Comment voyez-vous la Congrégation au sein de l’Église ?
Dans sa Circulaire « Il nous a donné le nom de Marie », le F. Emili Turú parle beaucoup du sens ecclésial; il est vrai que nous faisons partie de l’Église, mais la vie religieuse a toujours une dimension prophétique. Nous avons un rôle prophétique dans l’Église parce que nous ne faisons pas partie de la hiérarchie de l’Église : nous sommes des religieux-frères; et je crois que c’est là le rôle que nous avons à jouer dans l’Église. Et le visage marial de l’Église, que Jean-Paul II lui-même nous a invités à développer, à en faire une présence dans le monde, nous le prenons au sérieux. Nous avons à découvrir ce que veut dire « être le visage marial de l’Église », avec tendresse et compassion. Le Pape François nous indique comment le faire. Chaque jour il parle d’une Église qui accueille, qui est compatissante, qui est du côté des pauvres. Il nous aide ainsi beaucoup dans cette dimension.
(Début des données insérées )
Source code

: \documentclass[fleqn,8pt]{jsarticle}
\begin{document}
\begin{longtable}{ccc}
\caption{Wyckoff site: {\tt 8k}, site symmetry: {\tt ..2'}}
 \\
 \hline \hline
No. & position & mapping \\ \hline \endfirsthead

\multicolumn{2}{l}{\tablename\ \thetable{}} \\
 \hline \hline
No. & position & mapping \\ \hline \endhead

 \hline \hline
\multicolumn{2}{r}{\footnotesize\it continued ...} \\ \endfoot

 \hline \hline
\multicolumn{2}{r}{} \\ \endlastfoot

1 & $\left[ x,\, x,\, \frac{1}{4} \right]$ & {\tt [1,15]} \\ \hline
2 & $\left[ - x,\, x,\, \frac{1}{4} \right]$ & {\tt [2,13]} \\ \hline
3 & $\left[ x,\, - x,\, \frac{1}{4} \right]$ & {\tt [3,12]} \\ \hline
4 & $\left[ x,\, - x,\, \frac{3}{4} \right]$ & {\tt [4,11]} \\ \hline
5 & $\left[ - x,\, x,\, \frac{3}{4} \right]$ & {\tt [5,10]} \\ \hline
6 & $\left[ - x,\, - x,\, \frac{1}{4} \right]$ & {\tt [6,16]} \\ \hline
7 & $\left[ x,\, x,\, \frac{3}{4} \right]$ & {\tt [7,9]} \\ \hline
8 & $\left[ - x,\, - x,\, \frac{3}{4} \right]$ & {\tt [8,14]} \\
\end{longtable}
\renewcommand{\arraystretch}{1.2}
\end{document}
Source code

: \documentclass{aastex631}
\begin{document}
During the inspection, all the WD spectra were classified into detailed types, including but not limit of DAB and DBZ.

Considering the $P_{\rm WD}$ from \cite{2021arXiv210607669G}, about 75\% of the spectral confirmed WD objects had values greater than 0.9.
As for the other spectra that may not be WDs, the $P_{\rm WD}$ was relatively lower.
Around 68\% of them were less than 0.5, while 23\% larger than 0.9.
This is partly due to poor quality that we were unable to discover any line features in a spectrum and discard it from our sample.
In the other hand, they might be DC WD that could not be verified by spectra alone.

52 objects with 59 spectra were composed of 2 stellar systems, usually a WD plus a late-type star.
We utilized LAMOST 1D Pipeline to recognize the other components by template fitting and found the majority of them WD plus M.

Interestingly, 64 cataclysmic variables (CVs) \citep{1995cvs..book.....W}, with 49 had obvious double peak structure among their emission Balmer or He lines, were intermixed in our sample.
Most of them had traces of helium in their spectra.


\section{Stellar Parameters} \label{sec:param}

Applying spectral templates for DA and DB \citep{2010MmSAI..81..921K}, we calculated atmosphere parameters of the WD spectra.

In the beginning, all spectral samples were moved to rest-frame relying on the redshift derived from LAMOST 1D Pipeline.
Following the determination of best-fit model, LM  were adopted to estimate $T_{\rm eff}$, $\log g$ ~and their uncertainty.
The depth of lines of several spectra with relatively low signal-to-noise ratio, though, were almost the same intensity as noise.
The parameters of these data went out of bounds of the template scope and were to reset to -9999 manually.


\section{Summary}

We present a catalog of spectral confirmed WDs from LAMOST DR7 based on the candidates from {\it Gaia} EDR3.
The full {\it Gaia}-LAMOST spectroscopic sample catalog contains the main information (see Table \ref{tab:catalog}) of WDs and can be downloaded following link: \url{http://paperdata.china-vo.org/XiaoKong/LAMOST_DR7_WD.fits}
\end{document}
Aujourd’hui, nous nous sentons davantage Église qu’auparavant alors que les Frères ont toujours été un peu en marge. Une expérience vécue au Pérou : un jour, nous allions, quelques frères ensemble, à la cathédrale; il y a un musée où nous sommes entrés en tant que religieux; mais quand nous avons voulu entrer dans ce musée de la cathédrale, on nous fit savoir que seuls peuvent entrer gratuitement les prêtres et les religieuses, mais ils ne savaient pas quoi faire dans notre situation…
Je me sens à l’aise dans ce rôle de marginaux, je me sens bien. Nous ne sommes pas ici pour être reconnus, pour prendre un rôle comme si nous étions supérieurs ou inférieures en optant pour la vie religieuse. Nous sommes des chrétiens, des frères. Et comme frères, nous vivons une relation d’égalité : nous sommes frères avec tous. Voilà notre rôle dans l’Église. C’est un rôle prophétique, très évangélique.